Conosco Michael Grace Jr da un po’ di tempo, poichè la mia vecchia compagna di band Peggy Wang era ossessionata dai My Favorite quando era al liceo. Anch’io ero un grande fan, era una delle cose su cui ci siamo trovati. Quindi essere a New York e vederlo in giro alle serate, nei club, è stato da brividi. Anni dopo ero persino comparso nel suo video di “Johnny Panic”. Ma hai ragione, i My Favorite sono stati molto sfortunati. Sono quasi dei moderni Felt, in cui la loro assenza di successo diventa la loro “pretesa” di fama. Penso molto al motivo per cui una certa band vada bene e un’altra non faccio uno stesso percorso e non abbia medesima fortuna. Quando suonavano i My Favorite, fu quando band del calibro di The Strokes, White Stripes, The Hives e altri gruppi revival garage rock stavano ricevendo molta attenzione. Era un periodo di musica rock molto viscerale, suonata esclusivamente con le chitarre.
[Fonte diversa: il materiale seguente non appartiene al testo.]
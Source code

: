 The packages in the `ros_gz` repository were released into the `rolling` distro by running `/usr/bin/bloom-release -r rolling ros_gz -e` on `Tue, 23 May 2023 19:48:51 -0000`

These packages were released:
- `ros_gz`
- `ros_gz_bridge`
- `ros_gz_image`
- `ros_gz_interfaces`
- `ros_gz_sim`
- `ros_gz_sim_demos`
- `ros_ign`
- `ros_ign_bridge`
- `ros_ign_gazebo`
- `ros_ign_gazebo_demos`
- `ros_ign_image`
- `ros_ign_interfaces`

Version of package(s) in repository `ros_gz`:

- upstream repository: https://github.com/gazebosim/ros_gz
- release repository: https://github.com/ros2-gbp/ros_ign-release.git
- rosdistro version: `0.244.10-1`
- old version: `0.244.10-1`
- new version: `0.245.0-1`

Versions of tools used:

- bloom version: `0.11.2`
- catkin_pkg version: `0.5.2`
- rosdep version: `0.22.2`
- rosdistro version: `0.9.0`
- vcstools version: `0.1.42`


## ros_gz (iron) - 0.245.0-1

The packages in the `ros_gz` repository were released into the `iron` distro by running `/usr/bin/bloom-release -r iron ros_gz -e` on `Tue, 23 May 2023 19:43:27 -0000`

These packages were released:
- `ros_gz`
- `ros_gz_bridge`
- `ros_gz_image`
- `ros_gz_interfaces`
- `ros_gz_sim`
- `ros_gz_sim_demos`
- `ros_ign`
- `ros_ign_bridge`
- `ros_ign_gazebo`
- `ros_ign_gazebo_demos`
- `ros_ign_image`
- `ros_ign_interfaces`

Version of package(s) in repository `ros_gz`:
E quando band come The Killers hanno iniziato a rendere di nuovo popolare la musica rock realizzata con un sintetizzatore sul palco, la band era praticamente finita. I My Favorite erano una band indie-pop/post-punk cerebrale, in un momento in cui il mondo della musica aveva pochissimo interesse per queste cose. Poi, anni dopo, quando stava nascendo la mia vecchia band The Pains of Being Pure at Heart, la gente sembrava vedere queste qualità positivamente.
Grazie ancora Kip per la tua gentilezza, speriamo davvero di vederci preso, magari qui in Italia.
Grazie a voi! Certo che potremo incontrarci! Sarò sempre felice di chiacchierare con voi della vita, della musica, o di qualunque cosa tu voglia. è divertente per me. Comunque non vedo l’ora di poter tornare in tour, in qualsiasi momento sarà possibile. Per ora, speriamo in tempi migliori.